By CYRIL TUOHY, managing editor of Risk & Insurance®
At the annual meeting of the American Association of Managing General Agents (AAMGA) in Palm Desert, Calif., next month, Curtis Anderson is expected to pass the leadership torch to his successor, Mark Rothert.
Rothert will take over the one-year term, but not before Anderson gives the AAMGA faithful a reminder of the strides made by the nation's tight-knit fraternity of managing general agents (MGAs).
It's not been an easy year for MGAs and managing general underwriters (MGUs). Declining rates have meant consolidations. Family-owned agencies have had to merge with larger brethren or go out of business altogether.
In a year in which "flat is the new up," according to Anderson, treading water is the new benchmark by which success has been measured. It was a year marked not so much by growth but by tight expense control.
The goings-on in the marketplace didn't stop Anderson, whose family has been in the business for four generations, from implementing what he though needed to be done to move the AAMGA forward.

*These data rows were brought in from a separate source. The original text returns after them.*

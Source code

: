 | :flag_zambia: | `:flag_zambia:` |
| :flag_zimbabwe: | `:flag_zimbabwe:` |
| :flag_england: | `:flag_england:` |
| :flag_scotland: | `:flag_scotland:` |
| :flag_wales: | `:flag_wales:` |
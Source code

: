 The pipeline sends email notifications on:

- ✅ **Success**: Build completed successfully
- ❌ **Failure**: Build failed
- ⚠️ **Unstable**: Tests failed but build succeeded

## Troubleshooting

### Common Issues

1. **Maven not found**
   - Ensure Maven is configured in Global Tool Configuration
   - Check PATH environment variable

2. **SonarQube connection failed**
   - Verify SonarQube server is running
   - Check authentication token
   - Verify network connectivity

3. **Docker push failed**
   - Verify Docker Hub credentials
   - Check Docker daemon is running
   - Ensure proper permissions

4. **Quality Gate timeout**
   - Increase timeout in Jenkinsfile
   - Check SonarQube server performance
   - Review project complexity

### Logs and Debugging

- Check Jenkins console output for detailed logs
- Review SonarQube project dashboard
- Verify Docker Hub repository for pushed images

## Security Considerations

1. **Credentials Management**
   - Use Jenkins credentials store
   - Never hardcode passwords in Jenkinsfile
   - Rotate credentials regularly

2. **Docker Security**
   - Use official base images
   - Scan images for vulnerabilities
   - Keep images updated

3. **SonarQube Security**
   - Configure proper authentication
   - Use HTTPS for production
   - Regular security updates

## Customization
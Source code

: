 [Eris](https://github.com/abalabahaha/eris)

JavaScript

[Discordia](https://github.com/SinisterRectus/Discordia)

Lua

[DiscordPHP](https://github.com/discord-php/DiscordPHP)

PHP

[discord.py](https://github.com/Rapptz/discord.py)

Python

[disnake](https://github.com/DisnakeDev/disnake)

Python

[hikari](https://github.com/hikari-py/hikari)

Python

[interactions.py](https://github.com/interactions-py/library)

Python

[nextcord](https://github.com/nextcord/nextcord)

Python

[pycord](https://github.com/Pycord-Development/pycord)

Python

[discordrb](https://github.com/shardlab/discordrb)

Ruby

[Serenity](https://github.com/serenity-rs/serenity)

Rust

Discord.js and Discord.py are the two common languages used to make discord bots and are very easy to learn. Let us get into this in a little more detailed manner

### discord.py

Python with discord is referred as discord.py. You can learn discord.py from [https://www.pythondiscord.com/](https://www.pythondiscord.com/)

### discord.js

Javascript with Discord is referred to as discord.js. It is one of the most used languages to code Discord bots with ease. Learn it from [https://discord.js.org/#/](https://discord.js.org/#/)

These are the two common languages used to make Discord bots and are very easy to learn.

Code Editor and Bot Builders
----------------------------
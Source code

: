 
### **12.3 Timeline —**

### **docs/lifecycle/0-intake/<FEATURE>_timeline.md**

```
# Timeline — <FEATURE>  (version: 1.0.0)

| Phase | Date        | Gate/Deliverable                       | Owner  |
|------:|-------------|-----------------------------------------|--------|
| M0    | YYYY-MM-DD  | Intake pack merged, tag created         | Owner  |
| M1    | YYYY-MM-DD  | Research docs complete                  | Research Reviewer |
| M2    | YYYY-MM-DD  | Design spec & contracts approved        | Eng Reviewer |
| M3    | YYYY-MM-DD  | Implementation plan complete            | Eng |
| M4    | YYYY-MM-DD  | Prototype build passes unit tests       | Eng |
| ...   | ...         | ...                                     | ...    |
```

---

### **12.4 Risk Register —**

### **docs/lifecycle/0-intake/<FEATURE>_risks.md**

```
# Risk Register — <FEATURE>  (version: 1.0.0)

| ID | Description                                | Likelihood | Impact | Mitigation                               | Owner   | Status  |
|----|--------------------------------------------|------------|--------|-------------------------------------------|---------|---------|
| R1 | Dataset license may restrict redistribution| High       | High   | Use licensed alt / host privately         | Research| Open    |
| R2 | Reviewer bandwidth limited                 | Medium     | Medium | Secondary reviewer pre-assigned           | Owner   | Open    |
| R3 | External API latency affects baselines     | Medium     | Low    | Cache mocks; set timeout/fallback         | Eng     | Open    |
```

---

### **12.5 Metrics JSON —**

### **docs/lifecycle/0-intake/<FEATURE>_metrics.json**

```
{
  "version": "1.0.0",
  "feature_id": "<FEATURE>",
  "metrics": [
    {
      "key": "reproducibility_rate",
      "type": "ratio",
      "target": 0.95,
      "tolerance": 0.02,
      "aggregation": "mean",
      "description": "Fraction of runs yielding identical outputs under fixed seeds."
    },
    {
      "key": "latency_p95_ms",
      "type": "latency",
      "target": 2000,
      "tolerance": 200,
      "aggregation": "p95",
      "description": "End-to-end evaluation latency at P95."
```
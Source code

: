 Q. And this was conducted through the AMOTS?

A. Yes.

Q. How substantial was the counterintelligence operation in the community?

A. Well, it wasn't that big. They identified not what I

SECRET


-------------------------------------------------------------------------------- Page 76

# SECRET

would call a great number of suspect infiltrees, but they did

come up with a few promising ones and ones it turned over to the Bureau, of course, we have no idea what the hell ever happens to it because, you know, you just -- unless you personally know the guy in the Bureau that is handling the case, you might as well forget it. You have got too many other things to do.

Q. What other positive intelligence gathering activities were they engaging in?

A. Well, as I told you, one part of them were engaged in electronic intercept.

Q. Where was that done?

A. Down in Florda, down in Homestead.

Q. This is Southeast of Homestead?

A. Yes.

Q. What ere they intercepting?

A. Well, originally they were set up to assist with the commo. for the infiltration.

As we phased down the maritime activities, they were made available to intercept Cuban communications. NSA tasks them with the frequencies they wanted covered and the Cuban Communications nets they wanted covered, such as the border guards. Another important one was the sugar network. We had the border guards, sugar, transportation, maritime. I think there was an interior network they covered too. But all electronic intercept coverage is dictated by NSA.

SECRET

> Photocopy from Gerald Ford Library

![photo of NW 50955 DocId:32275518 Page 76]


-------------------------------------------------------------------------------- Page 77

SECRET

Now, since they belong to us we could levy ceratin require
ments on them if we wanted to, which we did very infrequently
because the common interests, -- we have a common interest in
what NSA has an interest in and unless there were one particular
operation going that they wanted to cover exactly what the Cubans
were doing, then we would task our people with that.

"When I was asked to serve, I said, 'Be careful what you ask for,' " said Anderson, in an interview in March with Risk & Insurance®. "I don't like doing a job half way. I owe it to the industry that's been so good to me to pay it back somehow."
So, what did Anderson, president of national binding/programs with RPS Scottsdale, do to pay back the industry that has given so much to him and his family?
For one, Anderson said that he expanded the size of the AAMGA committees.
Committees in charge of technology, government affairs, membership services, operations, marketing and education, for example, went from about 70 or 80 people to more than 100 each.
"I pushed for more education, and for under-40s (UFOs) to get more organized and become a bigger part of the association," Anderson also said.
The younger an organization's leaders, the more likely that organization will recruit younger members and grow. As part of AAMGA's overhaul to reach younger members, Anderson spent hours working to amend the organization's outdated bylaws.
The outgoing president said that he was particularly proud of the AAMGA's efforts to fund a professorship at Georgia State University: the AAMGA Distinguished Chair for Insurance and Risk Management.
"This may very well be the first program in the country at the university level that will actually teach classes specifically about the MGA, the wholesale industry, and specifically the excess-and-surplus-lines side of the industry," he said.
AAMGA has also started a learning track through the university for members under the age of 40, allowing members to earn their master's degree in business administration.
"A lot of these classes will be taught online or during our branded educational events." said Anderson.
Despite the difficult year, Anderson leaves the AAMGA with some very good news. Lloyd's has indicated it is looking for access to the wholesale U.S. market through AAMGA as part of its strategy in 2011 and 2012.